A look at the evolution of machine translation systems

Cortés Etxabe, Itziar

Elhuyarreko itzulpengintza-teknologien arduraduna

begirada-bat-itzulpen-automatikoko-sistemen-bilaka 400

Machine translation is a known technology. When we surf the Internet we often use it to understand texts written in foreign languages, or why not, or to help translate.

The services we find on the Internet are very varied, mostly free, and although they seem to be the same, they can be tools based on different technologies or have been adapted over time, and this change has been transparent for users.
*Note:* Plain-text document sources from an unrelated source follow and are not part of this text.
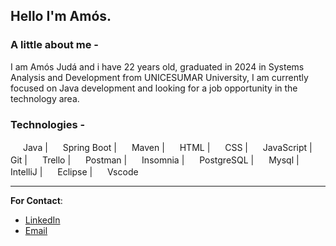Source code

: ## Hello I'm Amós. 
### A little about me -
I am Amós Judá and i have 22 years old, graduated in 2024 in Systems Analysis and Development from UNICESUMAR University, I am currently focused on Java development and looking for a job opportunity in the technology area.

### Technologies -
<P>
  <img width="16px" src="https://cdn.jsdelivr.net/gh/devicons/devicon@latest/icons/java/java-original.svg" style="vertical-align: middle;" />
  Java
  |
  <img width="16px" src="https://cdn.jsdelivr.net/gh/devicons/devicon@latest/icons/spring/spring-original.svg" style="vertical-align: middle;" />
  Spring Boot
  |
  <img width="16px" src="https://cdn.jsdelivr.net/gh/devicons/devicon@latest/icons/maven/maven-original.svg" />
  Maven
  |
  <img width="16px" src="https://cdn.jsdelivr.net/gh/devicons/devicon@latest/icons/html5/html5-original.svg" />
  HTML
  |
  <img width="16px" src="https://cdn.jsdelivr.net/gh/devicons/devicon@latest/icons/css3/css3-original.svg" />
  CSS
  |
  <img width="16px" src="https://cdn.jsdelivr.net/gh/devicons/devicon@latest/icons/javascript/javascript-original.svg" />
  JavaScript   
  |
  <img width="16px" src="https://cdn.jsdelivr.net/gh/devicons/devicon@latest/icons/git/git-original.svg" />
  Git
  |
  <img width="16px" src="https://cdn.jsdelivr.net/gh/devicons/devicon@latest/icons/trello/trello-original.svg" />
  Trello       
  |
  <img width="16px" src="https://cdn.jsdelivr.net/gh/devicons/devicon@latest/icons/postman/postman-original.svg" />
  Postman
  |
  <img width="16px" src="https://cdn.jsdelivr.net/gh/devicons/devicon@latest/icons/insomnia/insomnia-original.svg" />
  Insomnia
  |
  <img width="16px" src="https://cdn.jsdelivr.net/gh/devicons/devicon@latest/icons/postgresql/postgresql-original.svg" />
  PostgreSQL
  |
  <img width="16px" src="https://cdn.jsdelivr.net/gh/devicons/devicon@latest/icons/mysql/mysql-original.svg" />
  Mysql
  |
  <img width="16px" src="https://cdn.jsdelivr.net/gh/devicons/devicon@latest/icons/intellij/intellij-original.svg" />
  IntelliJ
  |
  <img width="16px" src="https://cdn.jsdelivr.net/gh/devicons/devicon@latest/icons/eclipse/eclipse-original.svg" />
  Eclipse
  |
  <img width="16px" src="https://cdn.jsdelivr.net/gh/devicons/devicon@latest/icons/vscode/vscode-original.svg" />
  Vscode
</P>

---
**For Contact**:
- [LinkedIn](https://www.linkedin.com/in/am%C3%B3s-jud%C3%A1-4b5500229/)
- [Email](amosjudafreire@gmail.com)
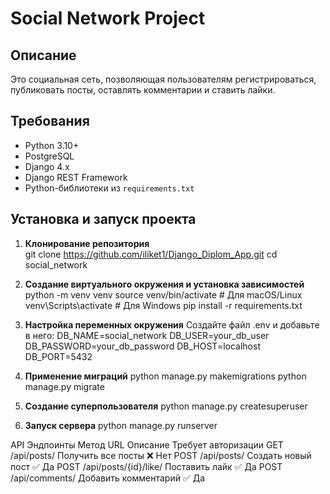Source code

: # Social Network Project

## Описание

Это социальная сеть, позволяющая пользователям регистрироваться, публиковать посты, оставлять комментарии и ставить лайки.

## Требования

- Python 3.10+
- PostgreSQL
- Django 4.x
- Django REST Framework
- Python-библиотеки из `requirements.txt`

## Установка и запуск проекта

1. **Клонирование репозитория**  
git clone https://github.com/iliket1/Django_Diplom_App.git
cd social_network

2. **Создание виртуального окружения и установка зависимостей**
python -m venv venv
source venv/bin/activate  # Для macOS/Linux
venv\Scripts\activate  # Для Windows
pip install -r requirements.txt

3. **Настройка переменных окружения**
Создайте файл .env и добавьте в него:
DB_NAME=social_network
DB_USER=your_db_user
DB_PASSWORD=your_db_password
DB_HOST=localhost
DB_PORT=5432

4. **Применение миграций**
python manage.py makemigrations
python manage.py migrate

5. **Создание суперпользователя**
python manage.py createsuperuser

6. **Запуск сервера**
python manage.py runserver

API Эндпоинты
Метод   URL                     Описание                Требует авторизации
GET     /api/posts/             Получить все посты      ❌ Нет
POST    /api/posts/             Создать новый пост      ✅ Да
POST    /api/posts/{id}/like/   Поставить лайк          ✅ Да
POST    /api/comments/          Добавить комментарий    ✅ Да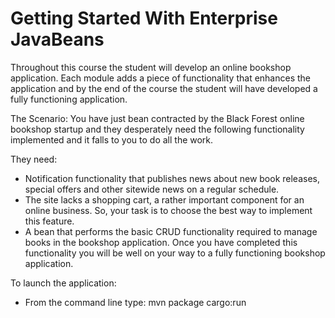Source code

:# Getting Started With Enterprise JavaBeans
Throughout this course the student will develop an online bookshop application. Each module adds a piece of functionality that enhances the application and by the end of the course the student will have developed a fully functioning application.  

The Scenario:  You have just bean contracted by the Black Forest online bookshop startup and they desperately need the following functionality implemented and it falls to you to do all the work.  

They need:  
* Notification functionality that publishes news about new book releases, special offers and other sitewide news on a regular schedule.
* The site lacks a shopping cart, a rather important component for an online business. So, your task is to choose the best way to implement this feature.
* A bean that performs the basic CRUD functionality required to manage books in the bookshop application.   Once you have completed this functionality you will be well on your way to a fully functioning bookshop application.

To launch the application:
* From the command line type: mvn package cargo:run

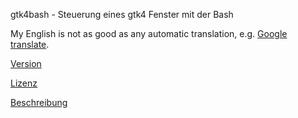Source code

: gtk4bash - Steuerung eines gtk4 Fenster mit der Bash

My English is not as good as any automatic translation, e.g. [Google translate](https://translate.google.com/?hl=de&sl=de&tl=en&op=translate).

[Version](Version.md)

[Lizenz](LICENSE)

[Beschreibung](help.md)
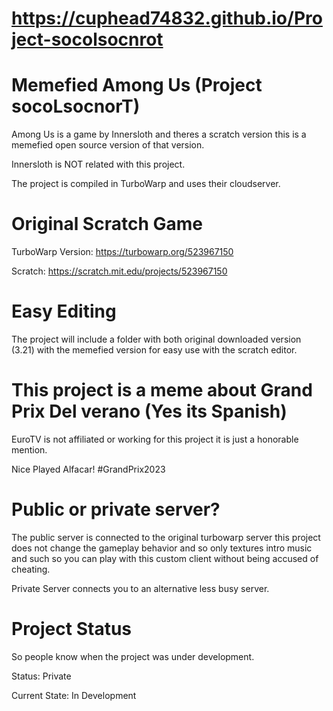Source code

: # https://cuphead74832.github.io/Project-socolsocnrot

# Memefied Among Us (Project socoLsocnorT)
Among Us is a game by Innersloth and theres a scratch version this is a memefied open source version of that version.

Innersloth is NOT related with this project.

The project is compiled in TurboWarp and uses their cloudserver.

# Original Scratch Game
TurboWarp Version: https://turbowarp.org/523967150

Scratch: https://scratch.mit.edu/projects/523967150

# Easy Editing
The project will include a folder with both original downloaded version (3.21) with the memefied version for easy use with the scratch editor.

# This project is a meme about Grand Prix Del verano (Yes its Spanish)
EuroTV is not affiliated or working for this project it is just a honorable mention.

Nice Played Alfacar! #GrandPrix2023

# Public or private server?

The public server is connected to the original turbowarp server this project does not change the gameplay behavior and so only textures intro music and such so you can play with this custom client without being accused of cheating.

Private Server connects you to an alternative less busy server.

# Project Status
So people know when the project was under development.

Status: Private

Current State: In Development
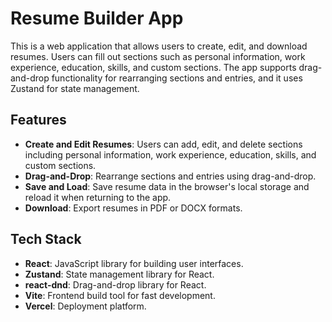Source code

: # Resume Builder App

This is a web application that allows users to create, edit, and download resumes. Users can fill out sections such as personal information, work experience, education, skills, and custom sections. The app supports drag-and-drop functionality for rearranging sections and entries, and it uses Zustand for state management.

## Features

- **Create and Edit Resumes**: Users can add, edit, and delete sections including personal information, work experience, education, skills, and custom sections.
- **Drag-and-Drop**: Rearrange sections and entries using drag-and-drop.
- **Save and Load**: Save resume data in the browser's local storage and reload it when returning to the app.
- **Download**: Export resumes in PDF or DOCX formats.

## Tech Stack

- **React**: JavaScript library for building user interfaces.
- **Zustand**: State management library for React.
- **react-dnd**: Drag-and-drop library for React.
- **Vite**: Frontend build tool for fast development.
- **Vercel**: Deployment platform.
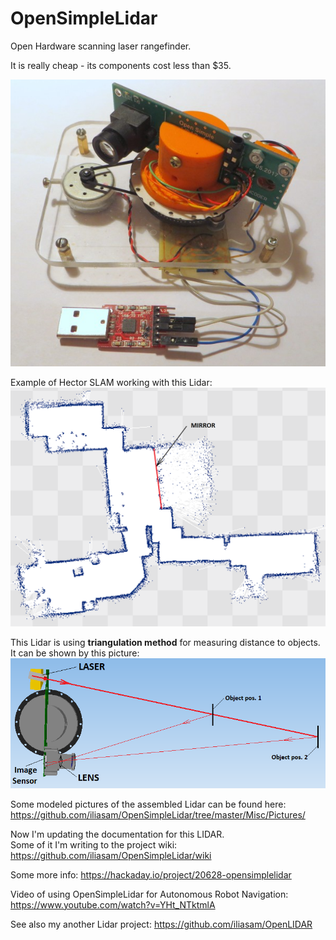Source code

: # OpenSimpleLidar
Open Hardware scanning laser rangefinder. 

It is really cheap - its components cost less than $35. 

![Alt text](Misc/Photo_of_LIDAR1.jpg?raw=true "Image")

Example of Hector SLAM working with this Lidar:
![Alt text](Misc/hector_slam_map_test1.png?raw=true "Image")

This Lidar is using **triangulation method** for measuring distance to objects. It can be shown by this picture:
![Alt text](Misc/optics1.png?raw=true "Image")

Some modeled pictures of the assembled Lidar can be found here: https://github.com/iliasam/OpenSimpleLidar/tree/master/Misc/Pictures/  

Now I'm updating the documentation for this LIDAR.  
Some of it I'm writing to the project wiki: https://github.com/iliasam/OpenSimpleLidar/wiki  

Some more info: https://hackaday.io/project/20628-opensimplelidar  

Video of using OpenSimpleLidar for Autonomous Robot Navigation:
https://www.youtube.com/watch?v=YHt_NTktmlA

See also my another Lidar project: https://github.com/iliasam/OpenLIDAR
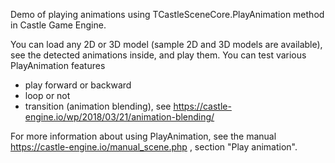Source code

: Demo of playing animations using TCastleSceneCore.PlayAnimation method
in Castle Game Engine.

You can load any 2D or 3D model (sample 2D and 3D models are available),
see the detected animations inside, and play them.
You can test various PlayAnimation features
- play forward or backward
- loop or not
- transition (animation blending),
  see https://castle-engine.io/wp/2018/03/21/animation-blending/

For more information about using PlayAnimation, see the manual
https://castle-engine.io/manual_scene.php ,
section "Play animation".
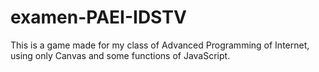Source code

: # examen-PAEI-IDSTV
This is a game made for my class of Advanced Programming of Internet, using only Canvas and some functions of JavaScript.
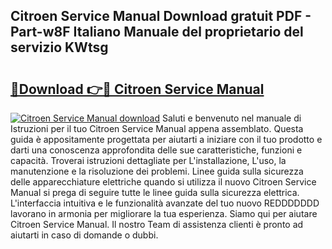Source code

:## Citroen Service Manual Download gratuit PDF - Part-w8F Italiano Manuale del proprietario del servizio KWtsg

# <h2><a href="http://dfd8kpf.blite.top/?on=Citroen+Service+Manual">🔗Download 👉🔴 Citroen Service Manual</a></h2>

[![Citroen Service Manual download](https://i.imgur.com/lujVjoI.png)](http://dfd8kpf.blite.top/?on=Citroen+Service+Manual)
Saluti e benvenuto nel manuale di Istruzioni per il tuo Citroen Service Manual appena assemblato. Questa guida è appositamente progettata per aiutarti a iniziare con il tuo prodotto e darti una conoscenza approfondita delle sue caratteristiche, funzioni e capacità. Troverai istruzioni dettagliate per L'installazione, L'uso, la manutenzione e la risoluzione dei problemi. Linee guida sulla sicurezza delle apparecchiature elettriche quando si utilizza il nuovo Citroen Service Manual si prega di seguire tutte le linee guida sulla sicurezza elettrica. L'interfaccia intuitiva e le funzionalità avanzate del tuo nuovo REDDDDDDD lavorano in armonia per migliorare la tua esperienza. Siamo qui per aiutare Citroen Service Manual. Il nostro Team di assistenza clienti è pronto ad aiutarti in caso di domande o dubbi.
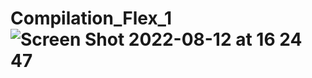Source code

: # Compilation_Flex_1![Screen Shot 2022-08-12 at 16 24 47](https://user-images.githubusercontent.com/72464761/217369102-84e788e0-e57c-436d-a90d-d8916ba2a310.png)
To implement a machine translation system, there are, therefore, several options: rules-based systems (RBMT) require linguistic resources or knowledge; those based on statistics (SMT) need collections of texts already translated, and with some ability to learn to translate using statistical techniques; and finally, NMT systems or neural network-based systems, which have been well known in recent times.

Neural network-based systems mimic the functioning of the human brain and arise from large collections of information, but are more complex than statistically based systems. This technology is based on a mathematical model (within deep learning) that tries to imitate the functioning of brain neurons and that, despite having spent several years since its knowledge, is gaining strength. In fact, the implementation of this type of systems requires, in addition to large data collections, high-capacity computing devices, and with the computers and graphics cards we currently have managed to create this type of systems efficiently.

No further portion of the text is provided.